** Opening EXERCISE MATERIAL block **

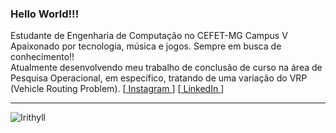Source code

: ### Hello World!!!

Estudante de Engenharia de Computação no CEFET-MG Campus V \
Apaixonado por tecnologia, música e jogos. Sempre em busca de conhecimento!! \
Atualmente desenvolvendo meu trabalho de conclusão de curso na área de Pesquisa Operacional, em específico, tratando de uma variação do VRP (Vehicle Routing Problem).
[<a href="https://www.instagram.com/jvsouzx/"> Instagram </a>] [<a href="https://www.linkedin.com/in/jorgevgsouza/"> LinkedIn </a>]

--------------------------------------------

![Irithyll](https://user-images.githubusercontent.com/60747654/149629057-56e89852-6754-4e4e-9627-be8fb4ae960b.gif)

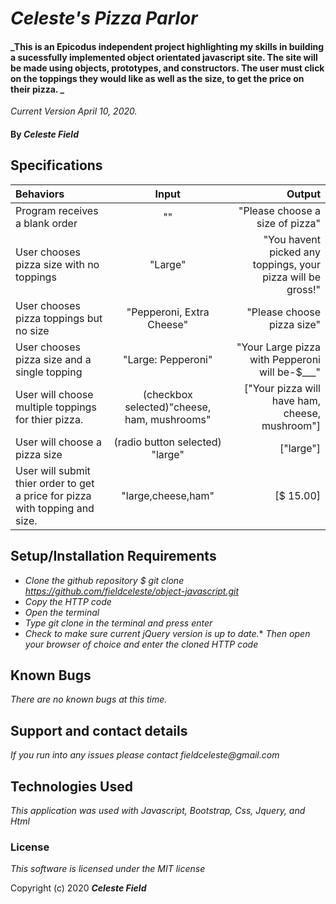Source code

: # _Celeste's Pizza Parlor_

#### _This is an Epicodus independent project highlighting my skills in building a sucessfully implemented object orientated javascript site. The site will be made using objects, prototypes, and constructors. The user must click on the toppings they would like as well as the size, to get the price on their pizza.   _

_Current Version April 10, 2020._

#### By _**Celeste Field**_

## Specifications  

|    Behaviors   |   Input      |    Output    |
| :------------- | :----------: | -----------: |
|Program receives a blank order | "" | "Please choose a size of pizza" |
|User chooses pizza size with no toppings | "Large" | "You havent picked any toppings, your pizza will be gross!" |
|User chooses pizza toppings but no size | "Pepperoni, Extra Cheese" | "Please choose pizza size" |
|User chooses pizza size and a single topping | "Large: Pepperoni" |"Your Large pizza with Pepperoni will be-$___" |
|User will choose  multiple toppings for thier pizza. | (checkbox selected)"cheese, ham, mushrooms"| ["Your pizza will have ham, cheese, mushroom"]|
|User will choose a pizza size| (radio button selected) "large" | ["large"]
|User will submit thier order to get a price for pizza with topping and size.| "large,cheese,ham" | [$ 15.00]|




## Setup/Installation Requirements

* _Clone the github repository $ git clone https://github.com/fieldceleste/object-javascript.git_
* _Copy the HTTP code_
* _Open the terminal_
* _Type git clone in the terminal and press enter_
* _Check to make sure current jQuery version is up to date._* _Then open your browser of choice and enter the cloned HTTP code_

## Known Bugs
_There are no known bugs at this time._


## Support and contact details

_If you run into any issues please contact fieldceleste@gmail.com_

## Technologies Used

_This application was used with Javascript, Bootstrap, Css, Jquery, and Html_

### License

*This software is licensed under the MIT license*

Copyright (c) 2020 **_Celeste Field_**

** Closing EXERCISE MATERIAL block **

EXERCISE DETAILS: The response is to contain exactly the lines from the beginning of the data through the line containing "Atualmente desenvolvendo meu", both ends included, and nothing else; omit the pictures.

SOLUTION TO THE PROBLEM:
Source code

: ### Hello World!!!

Estudante de Engenharia de Computação no CEFET-MG Campus V \
Apaixonado por tecnologia, música e jogos. Sempre em busca de conhecimento!! \
Atualmente desenvolvendo meu trabalho de conclusão de curso na área de Pesquisa Operacional, em específico, tratando de uma variação do VRP (Vehicle Routing Problem).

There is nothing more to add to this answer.